→ EXTRACTED RECORDS
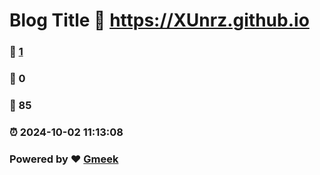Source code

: # Blog Title :link: https://XUnrz.github.io 
### :page_facing_up: [1](https://XUnrz.github.io/tag.html) 
### :speech_balloon: 0 
### :hibiscus: 85 
### :alarm_clock: 2024-10-02 11:13:08 
### Powered by :heart: [Gmeek](https://github.com/Meekdai/Gmeek)
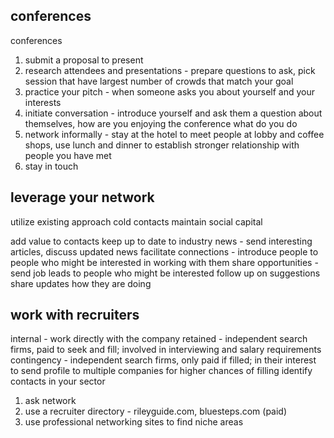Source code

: ## conferences
conferences
1. submit a proposal to present
2. research attendees and presentations - prepare questions to ask, pick session that have largest number of crowds that match your goal
3. practice your pitch - when someone asks you about yourself and your interests
4. initiate conversation - introduce yourself and ask them a question about themselves, how are you enjoying the conference what do you do
5. network informally - stay at the hotel to meet people at lobby and coffee shops, use lunch and dinner to establish stronger relationship with people you have met
6. stay in touch

## leverage your network
utilize existing
approach cold contacts
maintain social capital

add value to contacts
keep up to date to industry news - send interesting articles, discuss updated news
facilitate connections - introduce people to people who might be interested in working with them
share opportunities - send job leads to people who might be interested
follow up on suggestions
share updates
how they are doing

## work with recruiters
internal - work directly with the company
retained - independent search firms, paid to seek and fill; involved in interviewing and salary requirements
contingency - independent search firms, only paid if filled; in their interest to send profile to multiple companies for higher chances of filling
identify contacts in your sector
1. ask network
2. use a recruiter directory - rileyguide.com, bluesteps.com (paid)
3. use professional networking sites to find niche areas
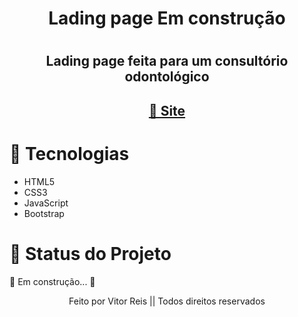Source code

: 
<h1 align="center" >Lading page Em construção<h1>
<h2 align="center">Lading page feita para um consultório odontológico </h2>


<h2 color="blue" align="center">
<a href="https://VitorHRD.github.io/Visodonto/">🔗 Site</a>
</h2>

<h1>🚀 Tecnologias</h1>
 
 <ul>
     <li> HTML5
      <li> CSS3
       <li> JavaScript
        <li> Bootstrap
 </ul>
 
<h1 > 🚀 Status do Projeto </h1>
 
 <p > 🚧 Em construção... 🚧 </p>
 
 
 <p align="center">Feito por Vitor Reis || Todos direitos reservados</p>
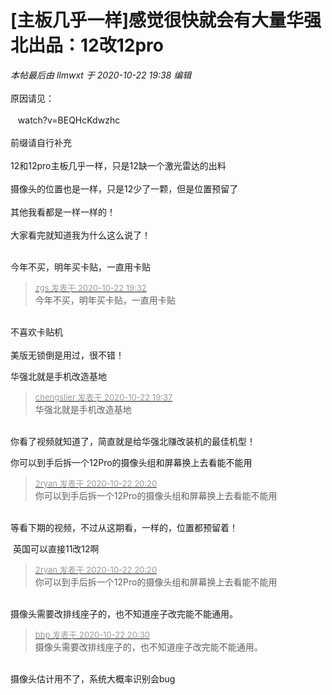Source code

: # [主板几乎一样]感觉很快就会有大量华强北出品：12改12pro


<i class="pstatus"> 本帖最后由 llmwxt 于 2020-10-22 19:38 编辑 </i><br />
<br />
原因请见：<br />
<br />
&nbsp; &nbsp;watch?v=BEQHcKdwzhc<br />
<br />
前缀请自行补充<br />
<br />
12和12pro主板几乎一样，只是12缺一个激光雷达的出料<br />
<br />
摄像头的位置也是一样，只是12少了一颗，但是位置预留了<br />
<br />
其他我看都是一样一样的！<br />
<br />
大家看完就知道我为什么这么说了！<br />
<br />


今年不买，明年买卡贴，一直用卡贴

<div class="quote"><blockquote><font size="2"><a href="https://www.hostloc.com/forum.php?mod=redirect&amp;goto=findpost&amp;pid=9337583&amp;ptid=757315" target="_blank"><font color="#999999">zgs 发表于 2020-10-22 19:32</font></a></font><br />
今年不买，明年买卡贴，一直用卡贴</blockquote></div><br />
不喜欢卡贴机<br />
<br />
美版无锁倒是用过，很不错！

华强北就是手机改造基地

<div class="quote"><blockquote><font size="2"><a href="https://www.hostloc.com/forum.php?mod=redirect&amp;goto=findpost&amp;pid=9337618&amp;ptid=757315" target="_blank"><font color="#999999">chengslier 发表于 2020-10-22 19:37</font></a></font><br />
华强北就是手机改造基地</blockquote></div><br />
你看了视频就知道了，简直就是给华强北赚改装机的最佳机型！

你可以到手后拆一个12Pro的摄像头组和屏幕换上去看能不能用

<div class="quote"><blockquote><font size="2"><a href="https://www.hostloc.com/forum.php?mod=redirect&amp;goto=findpost&amp;pid=9337823&amp;ptid=757315" target="_blank"><font color="#999999">2ryan 发表于 2020-10-22 20:20</font></a></font><br />
你可以到手后拆一个12Pro的摄像头组和屏幕换上去看能不能用</blockquote></div><br />
等看下期的视频，不过从这期看，一样的，位置都预留着！

<img src="static/image/smiley/yct/022.gif" smilieid="42" border="0" alt="" /> 英国可以直接11改12啊

<div class="quote"><blockquote><font size="2"><a href="https://www.hostloc.com/forum.php?mod=redirect&amp;goto=findpost&amp;pid=9337823&amp;ptid=757315" target="_blank"><font color="#999999">2ryan 发表于 2020-10-22 20:20</font></a></font><br />
你可以到手后拆一个12Pro的摄像头组和屏幕换上去看能不能用</blockquote></div><br />
摄像头需要改排线座子的，也不知道座子改完能不能通用。

<div class="quote"><blockquote><font size="2"><a href="https://www.hostloc.com/forum.php?mod=redirect&amp;goto=findpost&amp;pid=9337860&amp;ptid=757315" target="_blank"><font color="#999999">bbp 发表于 2020-10-22 20:30</font></a></font><br />
摄像头需要改排线座子的，也不知道座子改完能不能通用。</blockquote></div><br />
摄像头估计用不了，系统大概率识别会bug
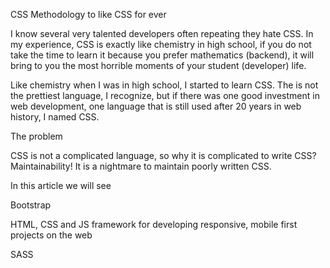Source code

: CSS Methodology to like CSS for ever

I know several very talented developers often repeating they hate CSS.
In my experience, CSS is exactly like chemistry in high school,
if you do not take the time to learn it because you prefer mathematics (backend),
it will bring to you the most horrible moments of your student (developer) life.

Like chemistry when I was in high school, I started to learn CSS. The is not the prettiest language, I recognize,
but if there was one good investment in web development, one language that is still used after 20 years in web history, I named CSS.

The problem

CSS is not a complicated language, so why it is complicated to write CSS? Maintainability!
It is a nightmare to maintain poorly written CSS.

In this article we will see

Bootstrap

HTML, CSS and JS framework for developing responsive, mobile first projects on the web

SASS
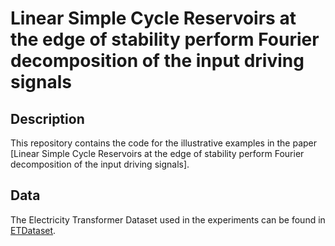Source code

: # Linear Simple Cycle Reservoirs at the edge of stability perform Fourier decomposition of the input driving signals

## Description
This repository contains the code for the illustrative examples in the paper [Linear Simple Cycle Reservoirs at the edge of stability perform Fourier decomposition of the input driving signals].


## Data
The Electricity Transformer Dataset used in the experiments can be found in [ETDataset](https://github.com/zhouhaoyi/ETDataset).
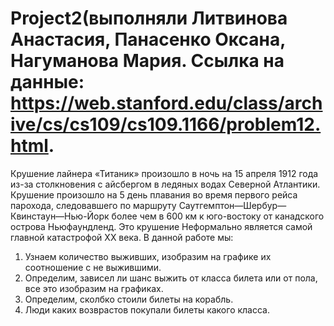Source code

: # Project2(выполняли Литвинова Анастасия, Панасенко Оксана, Нагуманова Мария. Ссылка на данные: https://web.stanford.edu/class/archive/cs/cs109/cs109.1166/problem12.html.
Крушение лайнера «Титаник» произошло в ночь на 15 апреля 1912 года из-за столкновения с айсбергом в ледяных водах Северной Атлантики. Крушение произошло на 5 день плавания во время первого рейса парохода, следовавшего по маршруту Саутгемптон—Шербур—Квинстаун—Нью-Йорк более чем в 600 км к юго-востоку от канадского острова Ньюфаундленд.  Это крушение Неформально является самой главной катастрофой XX века.
В данной работе мы:
1. Узнаем количество выживших, изобразим на графике их соотношение с не выжившими.
2. Определим, зависел ли шанс выжить от класса билета или от пола, все это изобразим на графиках.
3. Определим, сколбко стоили билеты на корабль.
4. Люди каких возврастов покупали билеты какого класса.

→ WHAT THE TASK REQUIRES
For this task, return exactly the stretch of the listing above from the line with "It is a nightmare" through the line with "# Linear Simple", inclusive and without pictures.

→ SOLUTION BELOW
It is a nightmare to maintain poorly written CSS.

In this article we will see

Bootstrap

HTML, CSS and JS framework for developing responsive, mobile first projects on the web

SASS
Source code

: # Linear Simple Cycle Reservoirs at the edge of stability perform Fourier decomposition of the input driving signals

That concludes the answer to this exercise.